Shapiro no doubt was dismayed that the hangers-on, Bron’s friends “The Disruptors” each represented a segment of American capitalist society. Lionel Toussaint (Leslie Odom Jr) represented the commercial science segment, and was being pressured by Bron to sign off on an unproven and potentially hazardous new hydrogen-based energy substance called ‘Klear’. Clair Debella (Kathryn Hahn) was the political segment, a governor Bron gave a huge donation to in order to rush through a project for the first Klear power plant, Birdie Jay (Kate Hudson) was a past-her-prime supermodel using the fashion industry to promote Bron’s ‘coolness,’ and Duke Cody, (Dave Bautista) was a blogger who is an incel/right winger who promotes men’s rights. Jay and Cody help Bron fight ‘wokeness’ by being politically incorrect (Jay was in hot water for describing a cheap person as ‘Jewy’ (not to be confused with another right wing moron who recently described his Catholic self as ‘Jew-ish’) and Cody always carries a large, ornate pistol that he likes to fire off randomly. Both appeal to the MAGAt crowd, of course.
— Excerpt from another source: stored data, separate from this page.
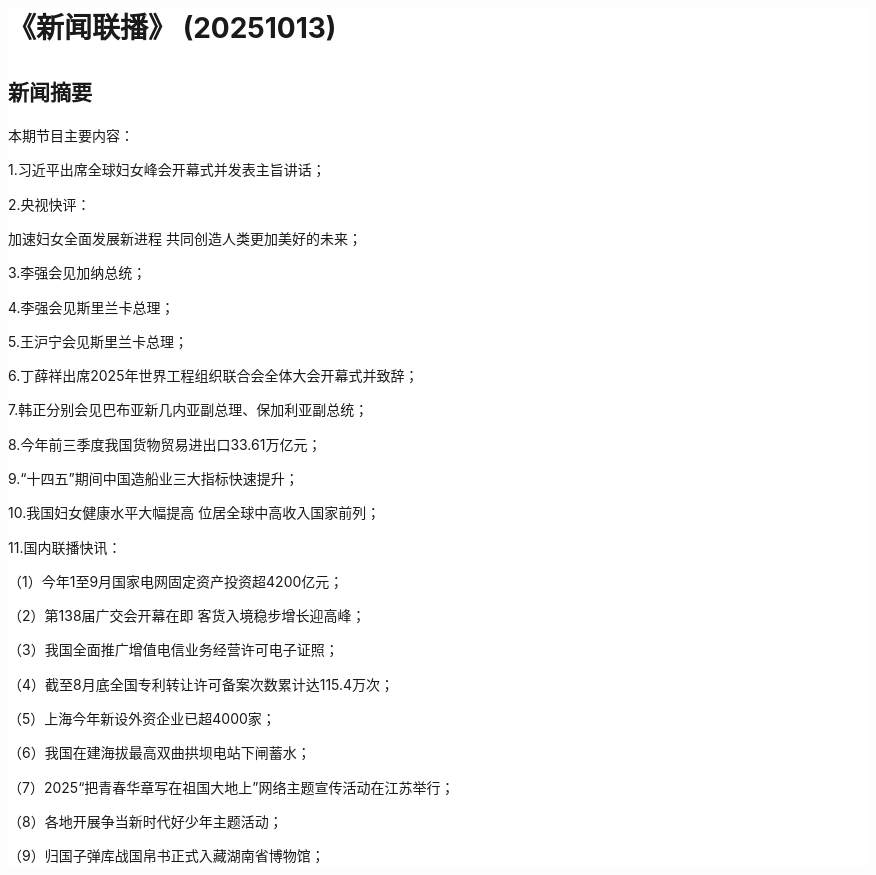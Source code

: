 # 《新闻联播》 (20251013)

## 新闻摘要

本期节目主要内容：


1.习近平出席全球妇女峰会开幕式并发表主旨讲话；


2.央视快评：

加速妇女全面发展新进程 共同创造人类更加美好的未来；


3.李强会见加纳总统；


4.李强会见斯里兰卡总理；


5.王沪宁会见斯里兰卡总理；


6.丁薛祥出席2025年世界工程组织联合会全体大会开幕式并致辞；


7.韩正分别会见巴布亚新几内亚副总理、保加利亚副总统；


8.今年前三季度我国货物贸易进出口33.61万亿元；


9.“十四五”期间中国造船业三大指标快速提升；


10.我国妇女健康水平大幅提高 位居全球中高收入国家前列；


11.国内联播快讯：


（1）今年1至9月国家电网固定资产投资超4200亿元；


（2）第138届广交会开幕在即 客货入境稳步增长迎高峰；


（3）我国全面推广增值电信业务经营许可电子证照；


（4）截至8月底全国专利转让许可备案次数累计达115.4万次；


（5）上海今年新设外资企业已超4000家；


（6）我国在建海拔最高双曲拱坝电站下闸蓄水；


（7）2025“把青春华章写在祖国大地上”网络主题宣传活动在江苏举行；


（8）各地开展争当新时代好少年主题活动；


（9）归国子弹库战国帛书正式入藏湖南省博物馆；
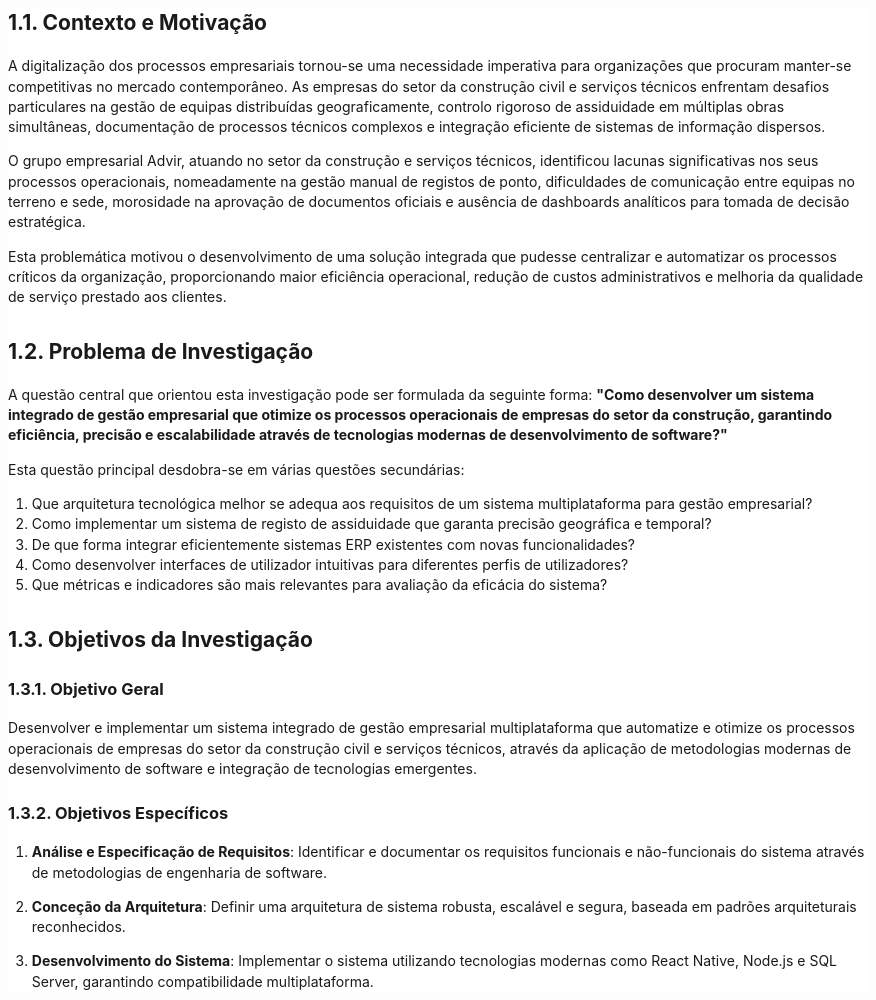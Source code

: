 ## 1.1. Contexto e Motivação

A digitalização dos processos empresariais tornou-se uma necessidade imperativa para organizações que procuram manter-se competitivas no mercado contemporâneo. As empresas do setor da construção civil e serviços técnicos enfrentam desafios particulares na gestão de equipas distribuídas geograficamente, controlo rigoroso de assiduidade em múltiplas obras simultâneas, documentação de processos técnicos complexos e integração eficiente de sistemas de informação dispersos.

O grupo empresarial Advir, atuando no setor da construção e serviços técnicos, identificou lacunas significativas nos seus processos operacionais, nomeadamente na gestão manual de registos de ponto, dificuldades de comunicação entre equipas no terreno e sede, morosidade na aprovação de documentos oficiais e ausência de dashboards analíticos para tomada de decisão estratégica.

Esta problemática motivou o desenvolvimento de uma solução integrada que pudesse centralizar e automatizar os processos críticos da organização, proporcionando maior eficiência operacional, redução de custos administrativos e melhoria da qualidade de serviço prestado aos clientes.

## 1.2. Problema de Investigação

A questão central que orientou esta investigação pode ser formulada da seguinte forma: **"Como desenvolver um sistema integrado de gestão empresarial que otimize os processos operacionais de empresas do setor da construção, garantindo eficiência, precisão e escalabilidade através de tecnologias modernas de desenvolvimento de software?"**

Esta questão principal desdobra-se em várias questões secundárias:

1. Que arquitetura tecnológica melhor se adequa aos requisitos de um sistema multiplataforma para gestão empresarial?
2. Como implementar um sistema de registo de assiduidade que garanta precisão geográfica e temporal?
3. De que forma integrar eficientemente sistemas ERP existentes com novas funcionalidades?
4. Como desenvolver interfaces de utilizador intuitivas para diferentes perfis de utilizadores?
5. Que métricas e indicadores são mais relevantes para avaliação da eficácia do sistema?

## 1.3. Objetivos da Investigação

### 1.3.1. Objetivo Geral

Desenvolver e implementar um sistema integrado de gestão empresarial multiplataforma que automatize e otimize os processos operacionais de empresas do setor da construção civil e serviços técnicos, através da aplicação de metodologias modernas de desenvolvimento de software e integração de tecnologias emergentes.

### 1.3.2. Objetivos Específicos

1. **Análise e Especificação de Requisitos**: Identificar e documentar os requisitos funcionais e não-funcionais do sistema através de metodologias de engenharia de software.

2. **Conceção da Arquitetura**: Definir uma arquitetura de sistema robusta, escalável e segura, baseada em padrões arquiteturais reconhecidos.

3. **Desenvolvimento do Sistema**: Implementar o sistema utilizando tecnologias modernas como React Native, Node.js e SQL Server, garantindo compatibilidade multiplataforma.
Cody is also a cuckold and gets slapped around by a domineering if diminuitive mother and, it’s hinted, lives with mummy. I’m wondering if his character was the main reason Shapiro got so offended.

Glass Onion, like another movie earlier this year called Don’t Look Up, offends all the right people. It offends the far right, and it offends the people who still cling to the belief that fantastically rich billionaires are somehow beneficial to society and that because they are rich, they must be of superior intelligence, wisdom and morals. Even as Musk, Trump, Bezos and all the rest of the ultra-rich crowd prove that if anything, the opposite is true.

Glass Onion is a wildly entertaining movie, a first-class Agatha Christie-style whodunnit, and above all, a searingly sharp-edged social satire that comes along at just the right time. You can see it for yourself on Netflix.